Several Lodges working under the principles of a single Constitution make up an “Obedience” or Masonic group.
The nineteenth century was the ground for the struggle for more rights, including women’s access to civil rights.
On January 14, 1882, a journalist, Maria Deraismes, became the first woman to be initiated into a male Freemasons Lodge. But it was only eleven years later, on April 4, 1893, that Maria Deraismes and Dr. Georges Martin, a Freemason and a feminist, created the first co-Masonic Lodge of “Le Droit Humain”, in Paris. This event revolutionized the “Male Only” Masonic world.
Born out of this Lodge in 1901, the International Order of Freemasonry for Men and Women “Le Droit Humain” asserts in its statutes the equality of men and women for the very first time in an Obedience. The other main principles are: internationalism, the initiatory continuity from the 1st to the 33rd degree according to the “Ancient and Accepted Scottish Rite”, as well as the rejection of any dogmatism.

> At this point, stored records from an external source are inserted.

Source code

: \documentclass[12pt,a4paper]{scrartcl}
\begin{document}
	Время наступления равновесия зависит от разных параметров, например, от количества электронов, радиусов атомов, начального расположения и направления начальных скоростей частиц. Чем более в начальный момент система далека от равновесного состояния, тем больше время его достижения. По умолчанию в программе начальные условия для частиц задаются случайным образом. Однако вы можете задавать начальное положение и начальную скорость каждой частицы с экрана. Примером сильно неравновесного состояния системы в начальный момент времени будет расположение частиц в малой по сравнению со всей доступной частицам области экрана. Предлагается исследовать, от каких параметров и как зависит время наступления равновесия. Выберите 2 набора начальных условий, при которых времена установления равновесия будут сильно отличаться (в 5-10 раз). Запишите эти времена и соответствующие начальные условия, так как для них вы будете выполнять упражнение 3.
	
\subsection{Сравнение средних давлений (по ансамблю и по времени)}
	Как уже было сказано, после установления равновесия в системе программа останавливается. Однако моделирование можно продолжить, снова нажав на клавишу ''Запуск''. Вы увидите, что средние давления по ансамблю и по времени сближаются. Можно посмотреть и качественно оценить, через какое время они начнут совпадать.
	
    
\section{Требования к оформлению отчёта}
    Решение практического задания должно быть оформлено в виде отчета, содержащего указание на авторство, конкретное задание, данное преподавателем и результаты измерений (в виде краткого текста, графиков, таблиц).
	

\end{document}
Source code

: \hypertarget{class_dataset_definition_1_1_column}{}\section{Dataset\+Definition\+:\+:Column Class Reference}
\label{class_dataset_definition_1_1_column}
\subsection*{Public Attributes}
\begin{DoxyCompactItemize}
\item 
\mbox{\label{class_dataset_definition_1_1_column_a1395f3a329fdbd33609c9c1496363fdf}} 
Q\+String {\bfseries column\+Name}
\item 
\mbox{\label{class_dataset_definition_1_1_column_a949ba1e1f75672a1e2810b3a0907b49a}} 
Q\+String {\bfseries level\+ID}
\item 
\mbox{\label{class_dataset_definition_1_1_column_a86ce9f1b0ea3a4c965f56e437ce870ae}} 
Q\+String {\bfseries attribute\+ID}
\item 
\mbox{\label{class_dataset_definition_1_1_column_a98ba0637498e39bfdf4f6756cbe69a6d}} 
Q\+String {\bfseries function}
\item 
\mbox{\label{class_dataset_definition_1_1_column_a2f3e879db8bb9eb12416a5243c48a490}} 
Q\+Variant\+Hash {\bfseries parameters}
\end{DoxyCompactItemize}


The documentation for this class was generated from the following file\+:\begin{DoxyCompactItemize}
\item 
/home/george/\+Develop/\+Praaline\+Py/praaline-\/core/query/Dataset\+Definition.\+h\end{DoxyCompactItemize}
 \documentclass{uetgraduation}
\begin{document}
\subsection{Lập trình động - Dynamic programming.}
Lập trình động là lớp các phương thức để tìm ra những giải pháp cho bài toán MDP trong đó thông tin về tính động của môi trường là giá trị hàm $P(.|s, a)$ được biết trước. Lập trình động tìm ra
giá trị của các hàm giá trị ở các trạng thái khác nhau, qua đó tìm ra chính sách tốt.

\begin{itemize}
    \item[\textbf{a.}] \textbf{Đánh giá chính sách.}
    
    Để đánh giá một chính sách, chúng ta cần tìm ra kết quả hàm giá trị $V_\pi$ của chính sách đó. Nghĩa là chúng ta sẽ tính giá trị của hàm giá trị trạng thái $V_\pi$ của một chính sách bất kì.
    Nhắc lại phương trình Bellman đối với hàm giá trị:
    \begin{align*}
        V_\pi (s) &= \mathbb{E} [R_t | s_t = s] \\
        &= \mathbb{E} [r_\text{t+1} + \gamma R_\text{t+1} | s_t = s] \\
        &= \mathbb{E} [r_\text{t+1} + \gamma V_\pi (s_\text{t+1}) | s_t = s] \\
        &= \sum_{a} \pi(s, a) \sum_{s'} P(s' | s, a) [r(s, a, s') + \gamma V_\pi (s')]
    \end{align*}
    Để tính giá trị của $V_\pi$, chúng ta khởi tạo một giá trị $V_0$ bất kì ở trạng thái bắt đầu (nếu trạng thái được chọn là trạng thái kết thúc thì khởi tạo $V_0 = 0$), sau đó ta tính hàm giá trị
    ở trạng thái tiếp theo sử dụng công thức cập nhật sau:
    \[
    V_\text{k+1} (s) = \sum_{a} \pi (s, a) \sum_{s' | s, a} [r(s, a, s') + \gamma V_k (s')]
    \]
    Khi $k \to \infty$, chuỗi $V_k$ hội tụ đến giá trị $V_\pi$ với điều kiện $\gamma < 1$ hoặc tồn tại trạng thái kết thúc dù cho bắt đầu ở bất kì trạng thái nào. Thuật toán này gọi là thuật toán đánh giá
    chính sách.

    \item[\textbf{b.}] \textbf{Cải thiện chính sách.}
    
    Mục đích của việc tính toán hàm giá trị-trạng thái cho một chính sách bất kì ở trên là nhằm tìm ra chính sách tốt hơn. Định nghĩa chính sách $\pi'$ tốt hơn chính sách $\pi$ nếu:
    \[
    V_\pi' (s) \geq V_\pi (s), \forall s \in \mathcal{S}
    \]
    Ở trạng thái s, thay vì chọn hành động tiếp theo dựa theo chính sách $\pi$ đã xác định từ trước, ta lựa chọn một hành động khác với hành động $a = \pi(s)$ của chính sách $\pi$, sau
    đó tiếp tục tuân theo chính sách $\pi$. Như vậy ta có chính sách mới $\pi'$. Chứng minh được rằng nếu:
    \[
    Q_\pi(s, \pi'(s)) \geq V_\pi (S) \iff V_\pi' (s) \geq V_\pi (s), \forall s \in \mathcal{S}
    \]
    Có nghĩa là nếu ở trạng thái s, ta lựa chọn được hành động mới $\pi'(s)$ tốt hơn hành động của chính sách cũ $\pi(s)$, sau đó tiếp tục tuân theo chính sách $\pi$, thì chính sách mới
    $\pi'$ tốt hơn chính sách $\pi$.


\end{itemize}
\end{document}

Today, “Le Droit Humain” brings together 30,000 members, in more than 60 countries, on five continents. It is composed of Freemasons, men and women fraternally united, without distinction on grounds of ethnicity, philosophy or religion. Their reflections focus on:
– Societal issues
The Cornerstones of the Order
The first three articles constituting the International Order of Freemasonry for Men and Women “Le Droit Humain” are:
- The Order affirms the equality of men and women and, through its title, advocates equal and universal social justice, within a humanity organized in free and fraternal societies;
- Composed of male and female Freemasons, united without distinction on grounds of social, racial or ethnic origin, philosophical opinion or religion, the Order prescribes a ceremonial and symbolic method to achieve this goal;
- Respectful of secularism, of all beliefs, its members seek, above all, to realize on earth and for all human beings, the greatest possible degree of moral, intellectual and spiritual development.